# Problem
Look for the word "fréquences" in the entries and copy each line where it appears.

# Records shown
BEGIN
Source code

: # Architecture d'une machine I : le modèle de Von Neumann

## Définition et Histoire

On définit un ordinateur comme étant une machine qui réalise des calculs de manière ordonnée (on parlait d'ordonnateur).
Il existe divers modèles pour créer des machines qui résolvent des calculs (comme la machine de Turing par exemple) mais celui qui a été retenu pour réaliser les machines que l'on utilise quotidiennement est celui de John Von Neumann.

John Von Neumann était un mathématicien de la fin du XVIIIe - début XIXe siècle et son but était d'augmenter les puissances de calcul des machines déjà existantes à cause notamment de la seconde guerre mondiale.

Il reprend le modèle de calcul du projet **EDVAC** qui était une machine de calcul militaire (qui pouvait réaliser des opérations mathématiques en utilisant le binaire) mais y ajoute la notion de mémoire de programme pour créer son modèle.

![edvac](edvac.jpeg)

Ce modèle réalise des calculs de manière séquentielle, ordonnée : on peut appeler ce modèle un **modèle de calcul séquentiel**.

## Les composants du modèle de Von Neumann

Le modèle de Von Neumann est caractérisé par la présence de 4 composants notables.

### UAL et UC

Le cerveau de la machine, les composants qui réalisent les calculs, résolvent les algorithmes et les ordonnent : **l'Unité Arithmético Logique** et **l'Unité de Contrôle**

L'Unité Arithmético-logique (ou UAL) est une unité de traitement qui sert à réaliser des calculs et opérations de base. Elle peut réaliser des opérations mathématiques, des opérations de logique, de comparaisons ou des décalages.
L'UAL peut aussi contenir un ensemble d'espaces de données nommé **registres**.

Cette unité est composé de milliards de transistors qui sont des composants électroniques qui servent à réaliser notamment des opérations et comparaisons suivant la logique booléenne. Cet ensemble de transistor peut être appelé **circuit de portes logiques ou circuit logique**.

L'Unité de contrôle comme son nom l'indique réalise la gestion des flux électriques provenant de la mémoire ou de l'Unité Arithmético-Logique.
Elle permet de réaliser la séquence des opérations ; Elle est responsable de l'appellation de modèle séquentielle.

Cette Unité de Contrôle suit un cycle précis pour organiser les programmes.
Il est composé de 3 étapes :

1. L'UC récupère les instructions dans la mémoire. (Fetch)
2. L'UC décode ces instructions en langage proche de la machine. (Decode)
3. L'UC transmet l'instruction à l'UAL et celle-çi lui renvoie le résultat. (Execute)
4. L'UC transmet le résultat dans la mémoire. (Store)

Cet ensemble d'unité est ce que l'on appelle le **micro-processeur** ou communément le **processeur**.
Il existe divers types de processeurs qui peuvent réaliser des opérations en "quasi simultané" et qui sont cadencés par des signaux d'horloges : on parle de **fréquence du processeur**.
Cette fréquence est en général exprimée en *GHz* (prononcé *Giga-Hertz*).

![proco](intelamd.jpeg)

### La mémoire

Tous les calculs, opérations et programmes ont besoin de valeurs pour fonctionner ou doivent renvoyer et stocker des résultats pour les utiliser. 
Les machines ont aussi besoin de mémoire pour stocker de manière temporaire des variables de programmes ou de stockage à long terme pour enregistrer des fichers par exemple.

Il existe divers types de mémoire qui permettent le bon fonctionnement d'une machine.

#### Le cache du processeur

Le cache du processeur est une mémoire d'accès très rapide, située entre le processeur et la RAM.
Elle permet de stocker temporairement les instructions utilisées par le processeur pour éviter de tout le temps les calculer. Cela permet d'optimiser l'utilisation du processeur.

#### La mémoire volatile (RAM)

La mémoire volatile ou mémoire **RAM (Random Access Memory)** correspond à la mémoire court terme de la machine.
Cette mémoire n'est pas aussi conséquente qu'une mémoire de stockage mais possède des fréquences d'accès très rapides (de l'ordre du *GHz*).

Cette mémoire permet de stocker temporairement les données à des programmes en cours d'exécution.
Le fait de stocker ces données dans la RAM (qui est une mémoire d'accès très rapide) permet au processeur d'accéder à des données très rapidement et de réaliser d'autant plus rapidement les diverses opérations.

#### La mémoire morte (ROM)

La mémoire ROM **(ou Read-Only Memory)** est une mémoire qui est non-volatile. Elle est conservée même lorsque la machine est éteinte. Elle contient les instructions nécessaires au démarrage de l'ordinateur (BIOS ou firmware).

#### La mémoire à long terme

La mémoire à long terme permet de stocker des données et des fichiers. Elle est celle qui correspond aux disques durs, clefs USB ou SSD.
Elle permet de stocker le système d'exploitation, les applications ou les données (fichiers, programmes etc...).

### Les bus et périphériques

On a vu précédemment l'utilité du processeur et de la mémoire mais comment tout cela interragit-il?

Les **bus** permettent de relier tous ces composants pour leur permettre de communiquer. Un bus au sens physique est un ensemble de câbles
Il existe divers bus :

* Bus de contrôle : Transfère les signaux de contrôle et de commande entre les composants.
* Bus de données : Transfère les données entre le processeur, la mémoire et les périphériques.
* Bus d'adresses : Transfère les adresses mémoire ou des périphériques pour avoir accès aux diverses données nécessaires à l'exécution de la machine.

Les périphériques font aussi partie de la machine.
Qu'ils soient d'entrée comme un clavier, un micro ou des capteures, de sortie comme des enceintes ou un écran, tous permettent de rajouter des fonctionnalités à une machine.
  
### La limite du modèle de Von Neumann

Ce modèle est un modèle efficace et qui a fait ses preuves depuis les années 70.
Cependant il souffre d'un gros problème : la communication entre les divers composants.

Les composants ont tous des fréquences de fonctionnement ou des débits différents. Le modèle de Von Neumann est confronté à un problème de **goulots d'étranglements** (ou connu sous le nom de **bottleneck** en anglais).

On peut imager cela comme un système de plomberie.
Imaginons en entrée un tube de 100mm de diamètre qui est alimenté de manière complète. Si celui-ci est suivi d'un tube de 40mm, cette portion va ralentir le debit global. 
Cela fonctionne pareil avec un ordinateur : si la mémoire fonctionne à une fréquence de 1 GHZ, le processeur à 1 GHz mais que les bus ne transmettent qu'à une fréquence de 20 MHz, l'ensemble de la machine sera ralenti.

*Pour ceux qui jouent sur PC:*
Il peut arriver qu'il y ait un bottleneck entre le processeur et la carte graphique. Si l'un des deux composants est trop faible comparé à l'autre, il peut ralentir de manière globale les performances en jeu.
END
# Solution
Cette mémoire n'est pas aussi conséquente qu'une mémoire de stockage mais possède des fréquences d'accès très rapides (de l'ordre du *GHz*).
Les composants ont tous des fréquences de fonctionnement ou des débits différents. Le modèle de Von Neumann est confronté à un problème de **goulots d'étranglements** (ou connu sous le nom de **bottleneck** en anglais).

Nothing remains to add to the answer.